# EXERCISE:
Find the string "square" in the material. Copy every line that has it.

====================

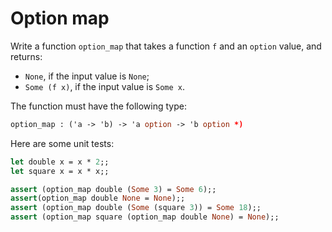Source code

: # Option map

Write a function `option_map` that takes a function `f` and an `option` value, and returns: 
- `None`, if the input value is `None`;
- `Some (f x)`, if the input value is `Some x`.

The function must have the following type:
```ocaml
option_map : ('a -> 'b) -> 'a option -> 'b option *)
```

Here are some unit tests:
```ocaml
let double x = x * 2;;
let square x = x * x;;

assert (option_map double (Some 3) = Some 6);;
assert(option_map double None = None);;
assert (option_map double (Some (square 3)) = Some 18);;
assert (option_map square (option_map double None) = None);;
```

====================

# WORKED SOLUTION:
let square x = x * x;;
assert (option_map double (Some (square 3)) = Some 18);;
assert (option_map square (option_map double None) = None);;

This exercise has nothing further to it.